It's supposed to be balmy and sorta-kinda sunny in Seattle this weekend (spring!)—a perfect time to dust off your badminton rackets, buy a bottle of dry rose, and hit the park.

Here, for your weekend inspiration, is a video of Korean player Lee Yong-dae smashing a shuttlecock so hard that it flies through the air and cracks open a watermelon on the other side of the court.

Shuttlecocks weigh approximately five grams—about as much as a teaspoon of baking powder.

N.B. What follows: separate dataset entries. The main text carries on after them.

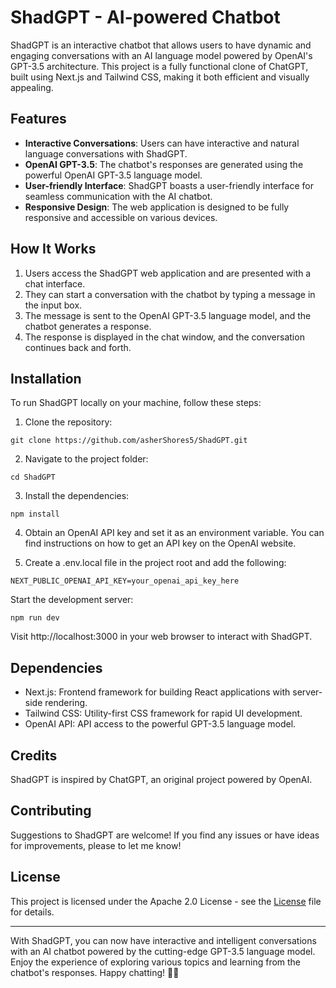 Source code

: # ShadGPT - AI-powered Chatbot
ShadGPT is an interactive chatbot that allows users to have dynamic and engaging conversations with an AI language model powered by OpenAI's GPT-3.5 architecture. This project is a fully functional clone of ChatGPT, built using Next.js and Tailwind CSS, making it both efficient and visually appealing.

## Features
* <strong>Interactive Conversations</strong>: Users can have interactive and natural language conversations with ShadGPT.
* <strong>OpenAI GPT-3.5</strong>: The chatbot's responses are generated using the powerful OpenAI GPT-3.5 language model.
* <strong>User-friendly Interface</strong>: ShadGPT boasts a user-friendly interface for seamless communication with the AI chatbot.
* <strong>Responsive Design</strong>: The web application is designed to be fully responsive and accessible on various devices.
 
## How It Works
1. Users access the ShadGPT web application and are presented with a chat interface.
2. They can start a conversation with the chatbot by typing a message in the input box.
3. The message is sent to the OpenAI GPT-3.5 language model, and the chatbot generates a response.
4. The response is displayed in the chat window, and the conversation continues back and forth.

## Installation
To run ShadGPT locally on your machine, follow these steps:

1. Clone the repository:

```
git clone https://github.com/asherShores5/ShadGPT.git
```
2. Navigate to the project folder:
```
cd ShadGPT
```
3. Install the dependencies:
```
npm install
```
4. Obtain an OpenAI API key and set it as an environment variable. You can find instructions on how to get an API key on the OpenAI website.

5. Create a .env.local file in the project root and add the following:
```
NEXT_PUBLIC_OPENAI_API_KEY=your_openai_api_key_here
```
Start the development server:
```
npm run dev
```
Visit http://localhost:3000 in your web browser to interact with ShadGPT.

## Dependencies
* Next.js: Frontend framework for building React applications with server-side rendering.
* Tailwind CSS: Utility-first CSS framework for rapid UI development.
* OpenAI API: API access to the powerful GPT-3.5 language model.

## Credits
ShadGPT is inspired by ChatGPT, an original project powered by OpenAI.

## Contributing
Suggestions to ShadGPT are welcome! If you find any issues or have ideas for improvements, please to let me know!

## License
This project is licensed under the Apache 2.0 License - see the [License](./LICENSE)
 file for details.

<hr>

With ShadGPT, you can now have interactive and intelligent conversations with an AI chatbot powered by the cutting-edge GPT-3.5 language model. Enjoy the experience of exploring various topics and learning from the chatbot's responses. Happy chatting! 🤖💬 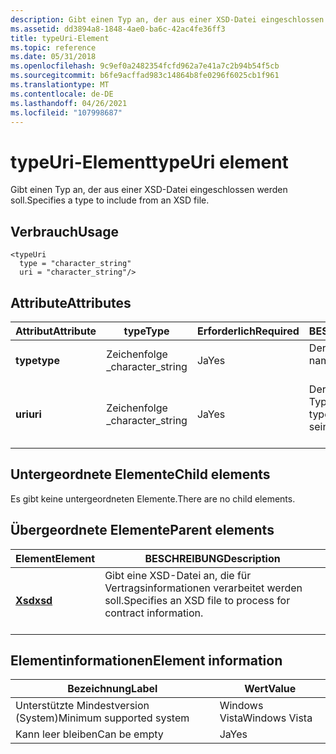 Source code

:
 ```yaml
---
description: Gibt einen Typ an, der aus einer XSD-Datei eingeschlossen werden soll.
ms.assetid: dd3894a8-1848-4ae0-ba6c-42ac4fe36ff3
title: typeUri-Element
ms.topic: reference
ms.date: 05/31/2018
ms.openlocfilehash: 9c9ef0a2482354fcfd962a7e41a7c2b94b54f5cb
ms.sourcegitcommit: b6fe9acffad983c14864b8fe0296f6025cb1f961
ms.translationtype: MT
ms.contentlocale: de-DE
ms.lasthandoff: 04/26/2021
ms.locfileid: "107998687"
---
```

# <a name="typeuri-element"></a><span data-ttu-id="36689-103">typeUri-Element</span><span class="sxs-lookup"><span data-stu-id="36689-103">typeUri element</span></span>

<span data-ttu-id="36689-104">Gibt einen Typ an, der aus einer XSD-Datei eingeschlossen werden soll.</span><span class="sxs-lookup"><span data-stu-id="36689-104">Specifies a type to include from an XSD file.</span></span>

## <a name="usage"></a><span data-ttu-id="36689-105">Verbrauch</span><span class="sxs-lookup"><span data-stu-id="36689-105">Usage</span></span>

``` syntax
<typeUri
  type = "character_string"
  uri = "character_string"/>
```

## <a name="attributes"></a><span data-ttu-id="36689-106">Attribute</span><span class="sxs-lookup"><span data-stu-id="36689-106">Attributes</span></span>



| <span data-ttu-id="36689-107">Attribut</span><span class="sxs-lookup"><span data-stu-id="36689-107">Attribute</span></span>           | <span data-ttu-id="36689-108">type</span><span class="sxs-lookup"><span data-stu-id="36689-108">Type</span></span>                         | <span data-ttu-id="36689-109">Erforderlich</span><span class="sxs-lookup"><span data-stu-id="36689-109">Required</span></span>       | <span data-ttu-id="36689-110">BESCHREIBUNG</span><span class="sxs-lookup"><span data-stu-id="36689-110">Description</span></span>                                                            |
|---------------------|------------------------------|----------------|------------------------------------------------------------------------|
| <span data-ttu-id="36689-111">**type**</span><span class="sxs-lookup"><span data-stu-id="36689-111">**type**</span></span><br/> | <span data-ttu-id="36689-112">Zeichenfolge \_</span><span class="sxs-lookup"><span data-stu-id="36689-112">character\_string</span></span><br/> | <span data-ttu-id="36689-113">Ja</span><span class="sxs-lookup"><span data-stu-id="36689-113">Yes</span></span><br/> | <span data-ttu-id="36689-114">Der Name des Typs.</span><span class="sxs-lookup"><span data-stu-id="36689-114">The name of the type.</span></span><br/> <br/>                           |
| <span data-ttu-id="36689-115">**uri**</span><span class="sxs-lookup"><span data-stu-id="36689-115">**uri**</span></span><br/>  | <span data-ttu-id="36689-116">Zeichenfolge \_</span><span class="sxs-lookup"><span data-stu-id="36689-116">character\_string</span></span><br/> | <span data-ttu-id="36689-117">Ja</span><span class="sxs-lookup"><span data-stu-id="36689-117">Yes</span></span><br/> | <span data-ttu-id="36689-118">Der Namespace des Typs.</span><span class="sxs-lookup"><span data-stu-id="36689-118">The namespace of the type.</span></span> <span data-ttu-id="36689-119">Muss ein gültiger URI sein.</span><span class="sxs-lookup"><span data-stu-id="36689-119">Must be a valid URI.</span></span><br/> <br/> |



## <a name="child-elements"></a><span data-ttu-id="36689-120">Untergeordnete Elemente</span><span class="sxs-lookup"><span data-stu-id="36689-120">Child elements</span></span>

<span data-ttu-id="36689-121">Es gibt keine untergeordneten Elemente.</span><span class="sxs-lookup"><span data-stu-id="36689-121">There are no child elements.</span></span>

## <a name="parent-elements"></a><span data-ttu-id="36689-122">Übergeordnete Elemente</span><span class="sxs-lookup"><span data-stu-id="36689-122">Parent elements</span></span>



| <span data-ttu-id="36689-123">Element</span><span class="sxs-lookup"><span data-stu-id="36689-123">Element</span></span>                       | <span data-ttu-id="36689-124">BESCHREIBUNG</span><span class="sxs-lookup"><span data-stu-id="36689-124">Description</span></span>                                                                       |
|-------------------------------|-----------------------------------------------------------------------------------|
| [<span data-ttu-id="36689-125">**Xsd**</span><span class="sxs-lookup"><span data-stu-id="36689-125">**xsd**</span></span>](xsd.md)<br/> | <span data-ttu-id="36689-126">Gibt eine XSD-Datei an, die für Vertragsinformationen verarbeitet werden soll.</span><span class="sxs-lookup"><span data-stu-id="36689-126">Specifies an XSD file to process for contract information.</span></span><br/> <br/> |



## <a name="element-information"></a><span data-ttu-id="36689-127">Elementinformationen</span><span class="sxs-lookup"><span data-stu-id="36689-127">Element information</span></span>



| <span data-ttu-id="36689-128">Bezeichnung</span><span class="sxs-lookup"><span data-stu-id="36689-128">Label</span></span> | <span data-ttu-id="36689-129">Wert</span><span class="sxs-lookup"><span data-stu-id="36689-129">Value</span></span> |
|-------------------------------------|---------------|
| <span data-ttu-id="36689-130">Unterstützte Mindestversion (System)</span><span class="sxs-lookup"><span data-stu-id="36689-130">Minimum supported system</span></span><br/> | <span data-ttu-id="36689-131">Windows Vista</span><span class="sxs-lookup"><span data-stu-id="36689-131">Windows Vista</span></span> |
| <span data-ttu-id="36689-132">Kann leer bleiben</span><span class="sxs-lookup"><span data-stu-id="36689-132">Can be empty</span></span>                        | <span data-ttu-id="36689-133">Ja</span><span class="sxs-lookup"><span data-stu-id="36689-133">Yes</span></span>           |



 

 




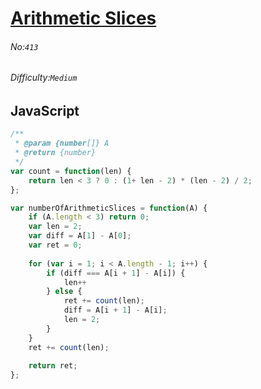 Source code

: # [Arithmetic Slices](https://leetcode.com/problems/arithmetic-slices/#/description)
###### No:`413`
###### Difficulty:`Medium`
## JavaScript


```js
/**
 * @param {number[]} A
 * @return {number}
 */
var count = function(len) {
    return len < 3 ? 0 : (1+ len - 2) * (len - 2) / 2;    
};

var numberOfArithmeticSlices = function(A) {
    if (A.length < 3) return 0;
    var len = 2;
    var diff = A[1] - A[0];
    var ret = 0;
    
    for (var i = 1; i < A.length - 1; i++) {
        if (diff === A[i + 1] - A[i]) {
            len++
        } else {
            ret += count(len);
            diff = A[i + 1] - A[i];
            len = 2;
        }
    }
    ret += count(len);
    
    return ret;
};
```
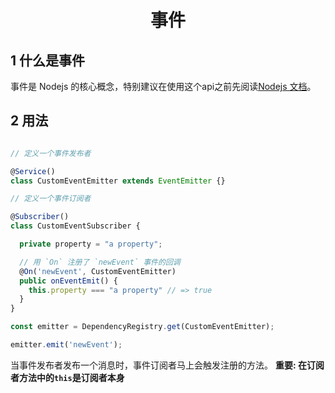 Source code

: <h1 align="center">事件</h1>

## 1 什么是事件

事件是 Nodejs 的核心概念，特别建议在使用这个api之前先阅读[Nodejs 文档](https://nodejs.org/api/events.html#events_events)。


## 2 用法

```typescript

// 定义一个事件发布者

@Service()
class CustomEventEmitter extends EventEmitter {}

// 定义一个事件订阅者

@Subscriber()
class CustomEventSubscriber {

  private property = "a property";

  // 用 `On` 注册了 `newEvent` 事件的回调
  @On('newEvent', CustomEventEmitter)
  public onEventEmit() {
    this.property === "a property" // => true
  }
}

const emitter = DependencyRegistry.get(CustomEventEmitter);

emitter.emit('newEvent');
```
当事件发布者发布一个消息时，事件订阅者马上会触发注册的方法。
<b>重要: 在订阅者方法中的`this`是订阅者本身</b>


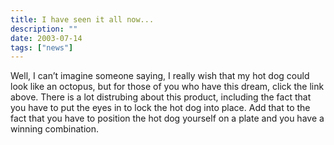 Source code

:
 ```yaml
---
title: I have seen it all now...
description: ""
date: 2003-07-14
tags: ["news"]
---
```


Well, I can’t imagine someone saying, I really wish that my hot dog could look like an octopus, but for those of you who have this dream, click the link above. There is a lot distrubing about this product, including the fact that you have to put the eyes in to lock the hot dog into place. Add that to the fact that you have to position the hot dog yourself on a plate and you have a winning combination. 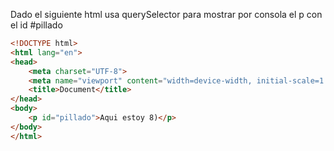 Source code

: Dado el siguiente html usa querySelector para mostrar por consola el p con el id #pillado

```html
<!DOCTYPE html>
<html lang="en">
<head>
    <meta charset="UTF-8">
    <meta name="viewport" content="width=device-width, initial-scale=1.0">
    <title>Document</title>
</head>
<body>
    <p id="pillado">Aqui estoy 8)</p>
</body>
</html>
``` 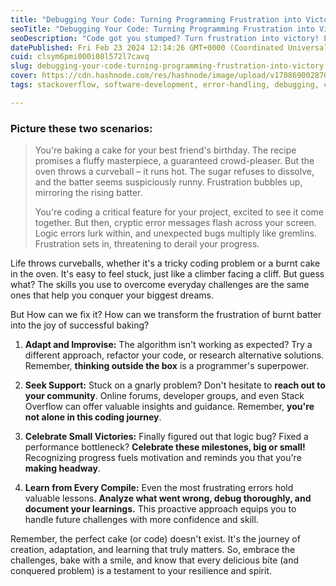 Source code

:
 ```yaml
---
title: "Debugging Your Code: Turning Programming Frustration into Victory"
seoTitle: "Debugging Your Code: Turning Programming Frustration into Victory"
seoDescription: "Code got you stumped? Turn frustration into victory! Learn debugging tips, celebrate small wins, & conquer challenges like a coding rockstar. Read & conquer"
datePublished: Fri Feb 23 2024 12:14:26 GMT+0000 (Coordinated Universal Time)
cuid: clsym6pmi000i08l572l7cavq
slug: debugging-your-code-turning-programming-frustration-into-victory
cover: https://cdn.hashnode.com/res/hashnode/image/upload/v1708690028709/b2bf8a22-1e88-4195-ac60-b29b3178a4be.jpeg
tags: stackoverflow, software-development, error-handling, debugging, coding, motivation, bugs-and-errors, personal-development, challenges, resilience

---
```


### Picture these two scenarios:

> You're baking a cake for your best friend's birthday. The recipe promises a fluffy masterpiece, a guaranteed crowd-pleaser. But the oven throws a curveball – it runs hot. The sugar refuses to dissolve, and the batter seems suspiciously runny. Frustration bubbles up, mirroring the rising batter.
> 
> You're coding a critical feature for your project, excited to see it come together. But then, cryptic error messages flash across your screen. Logic errors lurk within, and unexpected bugs multiply like gremlins. Frustration sets in, threatening to derail your progress.

Life throws curveballs, whether it's a tricky coding problem or a burnt cake in the oven. It's easy to feel stuck, just like a climber facing a cliff. But guess what? The skills you use to overcome everyday challenges are the same ones that help you conquer your biggest dreams.

But How can we fix it? How can we transform the frustration of burnt batter into the joy of successful baking?

1. **Adapt and Improvise:** The algorithm isn't working as expected? Try a different approach, refactor your code, or research alternative solutions. Remember, **thinking outside the box** is a programmer's superpower.
    
2. **Seek Support:** Stuck on a gnarly problem? Don't hesitate to **reach out to your community**. Online forums, developer groups, and even Stack Overflow can offer valuable insights and guidance. Remember, **you're not alone in this coding journey**.
    
3. **Celebrate Small Victories:** Finally figured out that logic bug? Fixed a performance bottleneck? **Celebrate these milestones, big or small!** Recognizing progress fuels motivation and reminds you that you're **making headway**.
    
4. **Learn from Every Compile:** Even the most frustrating errors hold valuable lessons. **Analyze what went wrong, debug thoroughly, and document your learnings.** This proactive approach equips you to handle future challenges with more confidence and skill.
    

Remember, the perfect cake (or code) doesn't exist. It's the journey of creation, adaptation, and learning that truly matters. So, embrace the challenges, bake with a smile, and know that every delicious bite (and conquered problem) is a testament to your resilience and spirit. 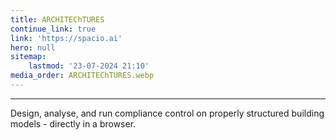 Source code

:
 ```yaml
---
title: ARCHITEChTURES
continue_link: true
link: 'https://spacio.ai'
hero: null
sitemap:
    lastmod: '23-07-2024 21:10'
media_order: ARCHITEChTURES.webp
---
```


---
Design, analyse, and run compliance control on properly structured building models - directly in a browser. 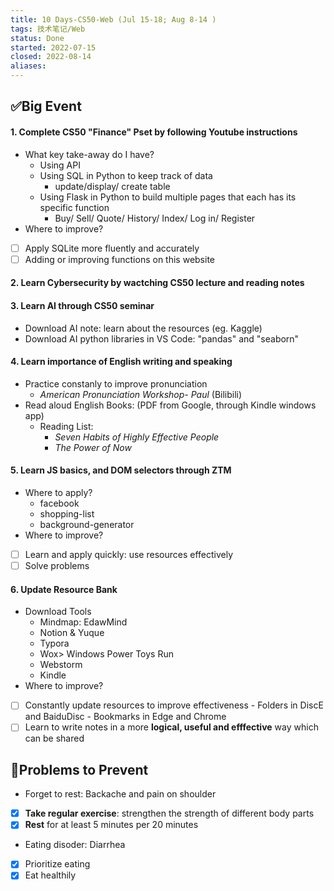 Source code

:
 ```yaml
---
title: 10 Days-CS50-Web (Jul 15-18; Aug 8-14 )
tags: 技术笔记/Web
status: Done
started: 2022-07-15
closed: 2022-08-14
aliases: 
---
```

## ✅Big Event
#### 1. Complete CS50 "Finance" Pset by following Youtube instructions
- What key take-away do I have?
   - Using API
   - Using SQL in Python to keep track of data
      - update/display/ create table  
   - Using Flask in Python to build multiple pages that each has its specific function
      - Buy/ Sell/ Quote/ History/ Index/ Log in/ Register
- Where to improve?
- [ ] Apply SQLite more fluently and accurately 
- [ ] Adding or improving functions on this website
#### 2. Learn Cybersecurity by wactching CS50 lecture and reading notes
#### 3. Learn AI through CS50 seminar
- Download AI note: learn about the resources (eg. Kaggle) 
- Download AI python libraries in VS Code: "pandas" and "seaborn"
#### 4. Learn importance of English writing and speaking
- Practice constanly to improve pronunciation
   - _American Pronunciation Workshop- Paul_ (Bilibili) 
- Read aloud English Books: (PDF from Google, through Kindle windows app)
   - Reading List:
      - _Seven Habits of Highly Effective People_
      - _The Power of Now_
#### 5.  Learn JS basics, and DOM selectors through ZTM
- Where to apply?
   - facebook  
   - shopping-list
   - background-generator
- Where to improve?
- [ ] Learn and apply quickly: use resources effectively
- [ ] Solve problems 
#### 6. Update Resource Bank
- Download Tools
   - Mindmap: EdawMind
   - Notion & Yuque
   - Typora
   - Wox> Windows Power Toys Run
   - Webstorm
   - Kindle
- Where to improve?
- [ ] Constantly update resources to improve effectiveness
      - Folders in DiscE and BaiduDisc
      - Bookmarks in Edge and Chrome
- [ ] Learn to write notes in a more **logical, useful and efffective** way which can be shared
## 🚫Problems to Prevent
- Forget to rest: Backache and pain on shoulder
- [x] **Take regular exercise**: strengthen the strength of different body parts
- [x] **Rest** for at least 5 minutes per 20 minutes
- Eating disoder: Diarrhea
- [x] Prioritize eating
- [x] Eat healthily 
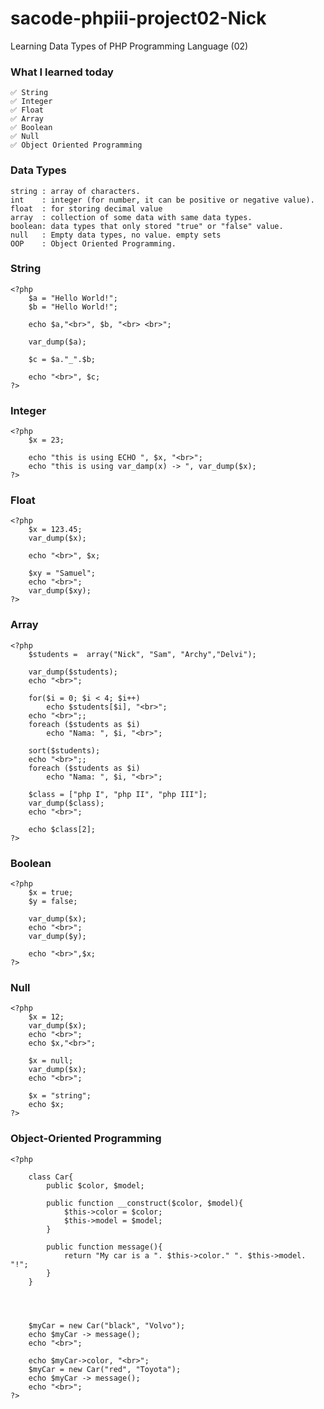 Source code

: # sacode-phpiii-project02-Nick
Learning Data Types of PHP Programming Language (02)

### What I learned today
	✅ String
	✅ Integer
	✅ Float
	✅ Array
	✅ Boolean
	✅ Null
	✅ Object Oriented Programming

### Data Types

```
string : array of characters.
int    : integer (for number, it can be positive or negative value).
float  : for storing decimal value
array  : collection of some data with same data types.
boolean: data types that only stored "true" or "false" value.
null   : Empty data types, no value. empty sets
OOP    : Object Oriented Programming.
```

### String

```
<?php
	$a = "Hello World!";
	$b = "Hello World!";

	echo $a,"<br>", $b, "<br> <br>";

	var_dump($a);

	$c = $a."_".$b;

	echo "<br>", $c;
?>
```

### Integer

```
<?php
	$x = 23;

	echo "this is using ECHO ", $x, "<br>";
	echo "this is using var_damp(x) -> ", var_dump($x);
?>
```

### Float

```
<?php
	$x = 123.45;
	var_dump($x);

	echo "<br>", $x;

	$xy = "Samuel";
	echo "<br>";
	var_dump($xy);
?>
```

### Array

```
<?php
	$students =  array("Nick", "Sam", "Archy","Delvi");

	var_dump($students);
	echo "<br>";

	for($i = 0; $i < 4; $i++)
		echo $students[$i], "<br>";
	echo "<br>";;
	foreach ($students as $i)
		echo "Nama: ", $i, "<br>";
	
	sort($students);
	echo "<br>";;
	foreach ($students as $i)
		echo "Nama: ", $i, "<br>";

	$class = ["php I", "php II", "php III"];
	var_dump($class);
	echo "<br>";

	echo $class[2];
?>
```

### Boolean

```
<?php
	$x = true;
	$y = false;

	var_dump($x);
	echo "<br>";
	var_dump($y);

	echo "<br>",$x;
?>
```


### Null

```
<?php
	$x = 12;
	var_dump($x);
	echo "<br>";
	echo $x,"<br>";

	$x = null;
	var_dump($x);
	echo "<br>";

	$x = "string";
	echo $x;
?>
```

### Object-Oriented Programming

```
<?php
	
	class Car{
		public $color, $model;

		public function __construct($color, $model){
			$this->color = $color;
			$this->model = $model;
		}

		public function message(){
			return "My car is a ". $this->color." ". $this->model. "!";
		}
	}


	

	$myCar = new Car("black", "Volvo");
	echo $myCar -> message();
	echo "<br>";

	echo $myCar->color, "<br>";
	$myCar = new Car("red", "Toyota");
	echo $myCar -> message();
	echo "<br>";
?>
``` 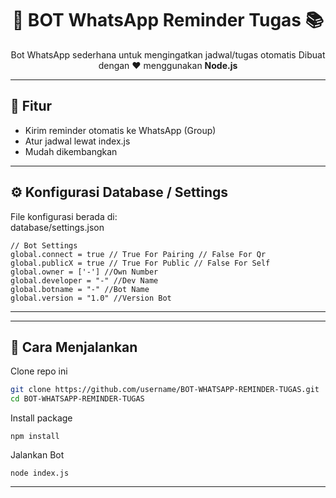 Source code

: <!-- Banner -->
<h1 align="center">🤖 BOT WhatsApp Reminder Tugas 📚</h1>
<p align="center">
  Bot WhatsApp sederhana untuk mengingatkan jadwal/tugas otomatis  
  Dibuat dengan ❤️ menggunakan <b>Node.js</b></b>
</p>

---

## 🚀 Fitur
- Kirim reminder otomatis ke WhatsApp (Group)
- Atur jadwal lewat index.js
- Mudah dikembangkan

---

## ⚙️ Konfigurasi Database / Settings

File konfigurasi berada di:  
database/settings.json

```
// Bot Settings
global.connect = true // True For Pairing // False For Qr
global.publicX = true // True For Public // False For Self
global.owner = ['-'] //Own Number
global.developer = "-" //Dev Name
global.botname = "-" //Bot Name
global.version = "1.0" //Version Bot
```

---

---

## 🔧 Cara Menjalankan
Clone repo ini
```bash
git clone https://github.com/username/BOT-WHATSAPP-REMINDER-TUGAS.git
cd BOT-WHATSAPP-REMINDER-TUGAS
```
Install package
```
npm install
```
Jalankan Bot
```
node index.js
```
---
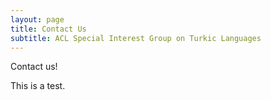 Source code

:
 ```yaml
---
layout: page
title: Contact Us
subtitle: ACL Special Interest Group on Turkic Languages
---
```


Contact us!

This is a test.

The origins of shuttlecock games, as regular readers of The Stranger already know, are a little mysterious:

Historians and archeologists have found evidence of them—pieces of cork, wood, or corn husks with feathers sticking out from behind—all over the world. According to Chinese historians, the ancient game of jianzi—a cross between badminton and hacky sack, where players hit the shuttlecock with their feet—came from an old military training exercise. During the Han Dynasty, jianzi spread to Taiwan, Korea, and Vietnam. In 1508, Vietnamese poet Nguyen Gian Thanh described a lively street scene in Hanoi where "young men tuck up their tunics and play shirtless shuttlecock." Badminton historian Jean-Yves Guillain describes coming across a similar game in Malaysia called chap-teh that used hibiscus flowers instead of feathers.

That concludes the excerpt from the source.